Interestingly (at least in my long-ago dim memory of it--this may be slightly garbled) the title of that Agatha Christie novel alludes to a (presumably imaginary) film, i.e. the detective within the novel remembers having seen a thriller that provoked him to ask himself (as one does about badly plotted thrillers) "Why didn't they ask Evans?" and then applies the insight to the real-life problem of detection that faces him.

I think it is allowable in fiction to have very skewed accounts of well-known works of art, but they would usually have to be associated with a distinct character's point of view, or else the perspective of some authorial persona--I share your dislike for that rather damaging aura of authority that comes from the tone of impartiality.

Helen DeWitt said...

This makes me want to reread Why Didn't They Ask Evans?

It would be possible, of course, for Coetzee to have a character who had spun a line in political philosophy and tacked it onto Seven Samurai. The excerpt didn't seem to have framed the comments in that way.

Jenny Davidson said...

I'm glad you posted about this BTW, I was actually wondering as I read it a couple weeks ago what you would think! I thought at the time that Coetzee sounds rather like Vico, there is something demented and implacable about the tone of his account! But perhaps this is partly a matter of (stylistic) style rather than (intellectual) style--i.e. it also sounds NOT like Adam Smith in his published writings but very much like the abbreviated/elliptical Adam Smith of the lecture notes on astronomy and belles-lettres and such--an unintended consequence as it were of Coetzee's increasingly elliptical mode of writing.

Lee said...

From what I've read about the novel, it may be precipitous to assume these are Coetzee's own views; the NYRB excerpts are from essays written by the main character. See this piece:

http://tls.timesonline.co.uk/article/0,,25339-2648841,00.html

And I do think it highly unlikely that Coetzee would make such fundamental mistakes about what is, after all, a very well-known and thoroughly analysed film. At the very least I'd prefer to suspend judgement before reading the novel in its entirety.

Anonymous said...

Thanks for this post. Exactly my sentiment:

"This is, of course, a splendid opportunity for Kurosawa to share with us his thoughts on Hobbes, but he passes. For reasons best known to himself, he, um, cuts to a scene of the villagers planting rice shoots. Kambei: We lose again. The remaining 3 samurai look up at the mound where their comrades are buried.

Coetzee is ascribing to Kurosawa an artistic practice which is, in fact, highly characteristic of his own work: a propensity to substitute philosophical discourse for attention to plot and character... but it is not Kurosawa."

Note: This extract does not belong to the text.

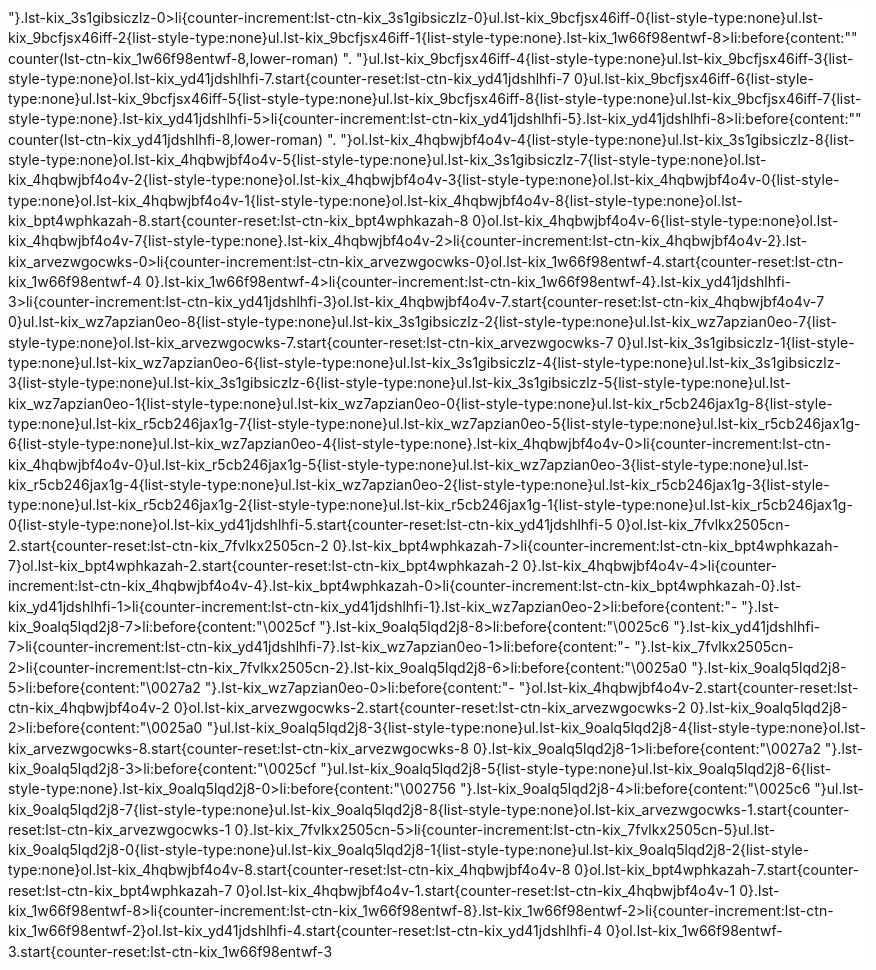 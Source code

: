 "}.lst-kix_3s1gibsiczlz-0>li{counter-increment:lst-ctn-kix_3s1gibsiczlz-0}ul.lst-kix_9bcfjsx46iff-0{list-style-type:none}ul.lst-kix_9bcfjsx46iff-2{list-style-type:none}ul.lst-kix_9bcfjsx46iff-1{list-style-type:none}.lst-kix_1w66f98entwf-8>li:before{content:"" counter(lst-ctn-kix_1w66f98entwf-8,lower-roman) ". "}ul.lst-kix_9bcfjsx46iff-4{list-style-type:none}ul.lst-kix_9bcfjsx46iff-3{list-style-type:none}ol.lst-kix_yd41jdshlhfi-7.start{counter-reset:lst-ctn-kix_yd41jdshlhfi-7 0}ul.lst-kix_9bcfjsx46iff-6{list-style-type:none}ul.lst-kix_9bcfjsx46iff-5{list-style-type:none}ul.lst-kix_9bcfjsx46iff-8{list-style-type:none}ul.lst-kix_9bcfjsx46iff-7{list-style-type:none}.lst-kix_yd41jdshlhfi-5>li{counter-increment:lst-ctn-kix_yd41jdshlhfi-5}.lst-kix_yd41jdshlhfi-8>li:before{content:"" counter(lst-ctn-kix_yd41jdshlhfi-8,lower-roman) ". "}ol.lst-kix_4hqbwjbf4o4v-4{list-style-type:none}ul.lst-kix_3s1gibsiczlz-8{list-style-type:none}ol.lst-kix_4hqbwjbf4o4v-5{list-style-type:none}ul.lst-kix_3s1gibsiczlz-7{list-style-type:none}ol.lst-kix_4hqbwjbf4o4v-2{list-style-type:none}ol.lst-kix_4hqbwjbf4o4v-3{list-style-type:none}ol.lst-kix_4hqbwjbf4o4v-0{list-style-type:none}ol.lst-kix_4hqbwjbf4o4v-1{list-style-type:none}ol.lst-kix_4hqbwjbf4o4v-8{list-style-type:none}ol.lst-kix_bpt4wphkazah-8.start{counter-reset:lst-ctn-kix_bpt4wphkazah-8 0}ol.lst-kix_4hqbwjbf4o4v-6{list-style-type:none}ol.lst-kix_4hqbwjbf4o4v-7{list-style-type:none}.lst-kix_4hqbwjbf4o4v-2>li{counter-increment:lst-ctn-kix_4hqbwjbf4o4v-2}.lst-kix_arvezwgocwks-0>li{counter-increment:lst-ctn-kix_arvezwgocwks-0}ol.lst-kix_1w66f98entwf-4.start{counter-reset:lst-ctn-kix_1w66f98entwf-4 0}.lst-kix_1w66f98entwf-4>li{counter-increment:lst-ctn-kix_1w66f98entwf-4}.lst-kix_yd41jdshlhfi-3>li{counter-increment:lst-ctn-kix_yd41jdshlhfi-3}ol.lst-kix_4hqbwjbf4o4v-7.start{counter-reset:lst-ctn-kix_4hqbwjbf4o4v-7 0}ul.lst-kix_wz7apzian0eo-8{list-style-type:none}ul.lst-kix_3s1gibsiczlz-2{list-style-type:none}ul.lst-kix_wz7apzian0eo-7{list-style-type:none}ol.lst-kix_arvezwgocwks-7.start{counter-reset:lst-ctn-kix_arvezwgocwks-7 0}ul.lst-kix_3s1gibsiczlz-1{list-style-type:none}ul.lst-kix_wz7apzian0eo-6{list-style-type:none}ul.lst-kix_3s1gibsiczlz-4{list-style-type:none}ul.lst-kix_3s1gibsiczlz-3{list-style-type:none}ul.lst-kix_3s1gibsiczlz-6{list-style-type:none}ul.lst-kix_3s1gibsiczlz-5{list-style-type:none}ul.lst-kix_wz7apzian0eo-1{list-style-type:none}ul.lst-kix_wz7apzian0eo-0{list-style-type:none}ul.lst-kix_r5cb246jax1g-8{list-style-type:none}ul.lst-kix_r5cb246jax1g-7{list-style-type:none}ul.lst-kix_wz7apzian0eo-5{list-style-type:none}ul.lst-kix_r5cb246jax1g-6{list-style-type:none}ul.lst-kix_wz7apzian0eo-4{list-style-type:none}.lst-kix_4hqbwjbf4o4v-0>li{counter-increment:lst-ctn-kix_4hqbwjbf4o4v-0}ul.lst-kix_r5cb246jax1g-5{list-style-type:none}ul.lst-kix_wz7apzian0eo-3{list-style-type:none}ul.lst-kix_r5cb246jax1g-4{list-style-type:none}ul.lst-kix_wz7apzian0eo-2{list-style-type:none}ul.lst-kix_r5cb246jax1g-3{list-style-type:none}ul.lst-kix_r5cb246jax1g-2{list-style-type:none}ul.lst-kix_r5cb246jax1g-1{list-style-type:none}ul.lst-kix_r5cb246jax1g-0{list-style-type:none}ol.lst-kix_yd41jdshlhfi-5.start{counter-reset:lst-ctn-kix_yd41jdshlhfi-5 0}ol.lst-kix_7fvlkx2505cn-2.start{counter-reset:lst-ctn-kix_7fvlkx2505cn-2 0}.lst-kix_bpt4wphkazah-7>li{counter-increment:lst-ctn-kix_bpt4wphkazah-7}ol.lst-kix_bpt4wphkazah-2.start{counter-reset:lst-ctn-kix_bpt4wphkazah-2 0}.lst-kix_4hqbwjbf4o4v-4>li{counter-increment:lst-ctn-kix_4hqbwjbf4o4v-4}.lst-kix_bpt4wphkazah-0>li{counter-increment:lst-ctn-kix_bpt4wphkazah-0}.lst-kix_yd41jdshlhfi-1>li{counter-increment:lst-ctn-kix_yd41jdshlhfi-1}.lst-kix_wz7apzian0eo-2>li:before{content:"-  "}.lst-kix_9oalq5lqd2j8-7>li:before{content:"\0025cf  "}.lst-kix_9oalq5lqd2j8-8>li:before{content:"\0025c6  "}.lst-kix_yd41jdshlhfi-7>li{counter-increment:lst-ctn-kix_yd41jdshlhfi-7}.lst-kix_wz7apzian0eo-1>li:before{content:"-  "}.lst-kix_7fvlkx2505cn-2>li{counter-increment:lst-ctn-kix_7fvlkx2505cn-2}.lst-kix_9oalq5lqd2j8-6>li:before{content:"\0025a0  "}.lst-kix_9oalq5lqd2j8-5>li:before{content:"\0027a2  "}.lst-kix_wz7apzian0eo-0>li:before{content:"-  "}ol.lst-kix_4hqbwjbf4o4v-2.start{counter-reset:lst-ctn-kix_4hqbwjbf4o4v-2 0}ol.lst-kix_arvezwgocwks-2.start{counter-reset:lst-ctn-kix_arvezwgocwks-2 0}.lst-kix_9oalq5lqd2j8-2>li:before{content:"\0025a0  "}ul.lst-kix_9oalq5lqd2j8-3{list-style-type:none}ul.lst-kix_9oalq5lqd2j8-4{list-style-type:none}ol.lst-kix_arvezwgocwks-8.start{counter-reset:lst-ctn-kix_arvezwgocwks-8 0}.lst-kix_9oalq5lqd2j8-1>li:before{content:"\0027a2  "}.lst-kix_9oalq5lqd2j8-3>li:before{content:"\0025cf  "}ul.lst-kix_9oalq5lqd2j8-5{list-style-type:none}ul.lst-kix_9oalq5lqd2j8-6{list-style-type:none}.lst-kix_9oalq5lqd2j8-0>li:before{content:"\002756  "}.lst-kix_9oalq5lqd2j8-4>li:before{content:"\0025c6  "}ul.lst-kix_9oalq5lqd2j8-7{list-style-type:none}ul.lst-kix_9oalq5lqd2j8-8{list-style-type:none}ol.lst-kix_arvezwgocwks-1.start{counter-reset:lst-ctn-kix_arvezwgocwks-1 0}.lst-kix_7fvlkx2505cn-5>li{counter-increment:lst-ctn-kix_7fvlkx2505cn-5}ul.lst-kix_9oalq5lqd2j8-0{list-style-type:none}ul.lst-kix_9oalq5lqd2j8-1{list-style-type:none}ul.lst-kix_9oalq5lqd2j8-2{list-style-type:none}ol.lst-kix_4hqbwjbf4o4v-8.start{counter-reset:lst-ctn-kix_4hqbwjbf4o4v-8 0}ol.lst-kix_bpt4wphkazah-7.start{counter-reset:lst-ctn-kix_bpt4wphkazah-7 0}ol.lst-kix_4hqbwjbf4o4v-1.start{counter-reset:lst-ctn-kix_4hqbwjbf4o4v-1 0}.lst-kix_1w66f98entwf-8>li{counter-increment:lst-ctn-kix_1w66f98entwf-8}.lst-kix_1w66f98entwf-2>li{counter-increment:lst-ctn-kix_1w66f98entwf-2}ol.lst-kix_yd41jdshlhfi-4.start{counter-reset:lst-ctn-kix_yd41jdshlhfi-4 0}ol.lst-kix_1w66f98entwf-3.start{counter-reset:lst-ctn-kix_1w66f98entwf-3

The thing that bothered me with Coetzee's whole copy & paste fiction/essay in NYRB was that he was trying to channel Kafka, Hobbes, & perhaps a good deal of the Frankfurt School pessimism and ALSO tried to shoehorn Kurosawa in there. How come fiction isn't good enough anymore for all these smart writers?

Lee said...

SD, I haven't read this novel yet, so I can't possibly comment any further on Coetzee's protagonist based on a very meagre excerpt, but in many of his other novels he certainly pays attention to plot and character (obviously in varying degrees): I like to look at an author's whole body of work. And I disagree violently that philosophy, or science, or exposition, or whatever doesn't necessarily belong in fiction. Fiction is what we define it to be, and when it works, it works.

Anonymous said...

Lee. You're putting words into my mouth. I never said philosophy and science don't belong in fiction. If you read my blog or attend the interviews I conduct with writers, you'll see that my predilection is precisely for the writers who embrace and incorporate philosophy and science into their work. My comment was for Coetzee's recent formal experimentation with fiction, as he's trying to incorporate the essay form more and more. For example, there are moments in his Elizabeth Costello works that are simply brilliant, but are they great works of fiction? I would say not. And if the NYRB excerpt gives us any indication, this new variation on fiction/essay seems too clunky to me... even more unsuccessful formally than his Liz Costello pieces.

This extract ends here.